On passe ensuite d’Astérix aux oiseaux, puis aux mammifères et aux questions sur le Québec et le Canada pour finalement se rendre compte qu’on a fait apprendre à des centaines d’enfants des connaissances de niveau secondaire 4. Tant mieux! En 1991, le couple s’associe au reste de la région, notamment Jacques Beaulieu de La Sarre, pour jeter les bases du jeu-questionnaire « Génies en herbe » en région. La sauce a pris et les années d’ensuite furent fastes. Des milliers d’élèves trouvaient alors un débouché à leur soif d’en apprendre plus dans des domaines extrêmement variés : leur savoir les a valorisés. Le duo composé de France et de Pierre a donné à la région, peu après leur venue en éducation, un mouvement fort bien structuré et prolifique en accomplissement. Une voie royale pour les intellos dans l’âme qui visent une carrière dans les hautes sphères de la connaissance et qui commence par muscler leur esprit dès leur primaire.

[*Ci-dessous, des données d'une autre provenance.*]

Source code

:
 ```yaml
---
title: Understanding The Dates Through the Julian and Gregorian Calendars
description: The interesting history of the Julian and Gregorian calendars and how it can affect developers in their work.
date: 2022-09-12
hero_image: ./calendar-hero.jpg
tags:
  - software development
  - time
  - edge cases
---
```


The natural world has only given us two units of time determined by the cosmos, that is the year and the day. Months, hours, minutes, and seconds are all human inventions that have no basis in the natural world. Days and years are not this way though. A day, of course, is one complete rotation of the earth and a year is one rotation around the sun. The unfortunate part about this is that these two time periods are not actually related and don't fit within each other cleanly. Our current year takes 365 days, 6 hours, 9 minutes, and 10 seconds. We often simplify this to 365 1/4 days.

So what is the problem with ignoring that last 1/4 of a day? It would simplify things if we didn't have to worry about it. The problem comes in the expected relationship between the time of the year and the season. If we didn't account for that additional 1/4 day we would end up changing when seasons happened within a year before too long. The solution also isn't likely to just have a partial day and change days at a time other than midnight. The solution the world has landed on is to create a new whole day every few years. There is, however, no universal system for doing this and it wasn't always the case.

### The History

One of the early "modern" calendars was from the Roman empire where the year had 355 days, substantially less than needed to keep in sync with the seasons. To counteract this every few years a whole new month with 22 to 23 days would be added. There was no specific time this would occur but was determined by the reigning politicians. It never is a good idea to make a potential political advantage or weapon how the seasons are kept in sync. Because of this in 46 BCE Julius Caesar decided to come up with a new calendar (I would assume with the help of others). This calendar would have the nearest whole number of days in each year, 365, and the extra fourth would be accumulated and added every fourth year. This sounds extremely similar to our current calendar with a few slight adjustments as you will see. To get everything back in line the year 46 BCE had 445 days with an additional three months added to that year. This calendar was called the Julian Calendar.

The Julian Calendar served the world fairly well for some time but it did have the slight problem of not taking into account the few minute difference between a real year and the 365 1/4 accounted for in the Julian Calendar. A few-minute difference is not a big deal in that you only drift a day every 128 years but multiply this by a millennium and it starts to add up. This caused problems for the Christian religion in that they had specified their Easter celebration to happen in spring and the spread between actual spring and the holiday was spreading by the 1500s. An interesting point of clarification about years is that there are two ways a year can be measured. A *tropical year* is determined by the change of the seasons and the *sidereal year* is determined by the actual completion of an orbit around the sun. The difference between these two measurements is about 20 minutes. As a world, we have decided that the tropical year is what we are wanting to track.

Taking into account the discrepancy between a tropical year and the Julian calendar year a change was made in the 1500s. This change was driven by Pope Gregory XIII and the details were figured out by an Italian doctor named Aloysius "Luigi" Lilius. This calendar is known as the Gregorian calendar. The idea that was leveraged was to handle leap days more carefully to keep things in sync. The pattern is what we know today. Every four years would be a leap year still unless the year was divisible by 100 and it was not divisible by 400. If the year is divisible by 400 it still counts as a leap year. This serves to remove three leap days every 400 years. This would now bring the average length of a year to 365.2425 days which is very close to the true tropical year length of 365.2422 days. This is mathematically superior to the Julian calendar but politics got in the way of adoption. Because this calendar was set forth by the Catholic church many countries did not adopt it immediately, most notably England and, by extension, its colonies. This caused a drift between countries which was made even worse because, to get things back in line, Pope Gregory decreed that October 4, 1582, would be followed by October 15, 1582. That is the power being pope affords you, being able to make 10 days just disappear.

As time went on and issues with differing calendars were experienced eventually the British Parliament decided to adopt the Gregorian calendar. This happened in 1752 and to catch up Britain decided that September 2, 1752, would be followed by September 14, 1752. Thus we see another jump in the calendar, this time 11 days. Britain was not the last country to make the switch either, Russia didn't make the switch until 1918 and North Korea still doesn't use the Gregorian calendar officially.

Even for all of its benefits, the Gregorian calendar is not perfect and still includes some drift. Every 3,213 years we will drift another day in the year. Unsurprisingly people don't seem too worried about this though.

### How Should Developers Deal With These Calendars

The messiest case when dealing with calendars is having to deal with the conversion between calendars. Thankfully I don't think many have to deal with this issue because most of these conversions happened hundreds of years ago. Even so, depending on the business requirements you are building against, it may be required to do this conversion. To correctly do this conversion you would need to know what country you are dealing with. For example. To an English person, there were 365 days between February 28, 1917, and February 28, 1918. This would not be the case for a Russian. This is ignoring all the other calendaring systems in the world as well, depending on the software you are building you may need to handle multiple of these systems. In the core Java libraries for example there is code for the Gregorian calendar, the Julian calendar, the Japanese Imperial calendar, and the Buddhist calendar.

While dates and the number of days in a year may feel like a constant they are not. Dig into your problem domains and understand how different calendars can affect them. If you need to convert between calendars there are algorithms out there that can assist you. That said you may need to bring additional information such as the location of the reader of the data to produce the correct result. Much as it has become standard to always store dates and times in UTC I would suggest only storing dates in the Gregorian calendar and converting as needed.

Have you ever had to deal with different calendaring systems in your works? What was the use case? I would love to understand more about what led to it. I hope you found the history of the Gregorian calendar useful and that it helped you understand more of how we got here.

Notre duo a même eu la chance de voir des équipes des petites écoles publiques de notre lointaine région faire la barbe à des équipes de jeunes pédants des écoles privées de Montréal. Manière de dire aux Montréalais qui ont vu passer Pierre et France jadis: «les «ti-culs» joueurs et bons stratèges d’antan se sont exilés loin, c’est vrai, mais qu’ils se sont accomplis fortement dans leur destin, dans ce Nord où tout le monde a accès à devenir quelqu’un. Ils reviennent aujourd’hui avec des centaines de jeunes vies aussi compétentes que vous. Une pléthore de jeunes connaissants mais doublés de l’appréciable humilité propre aux écoles publiques. Pierre et France sont de retour pour gagner.»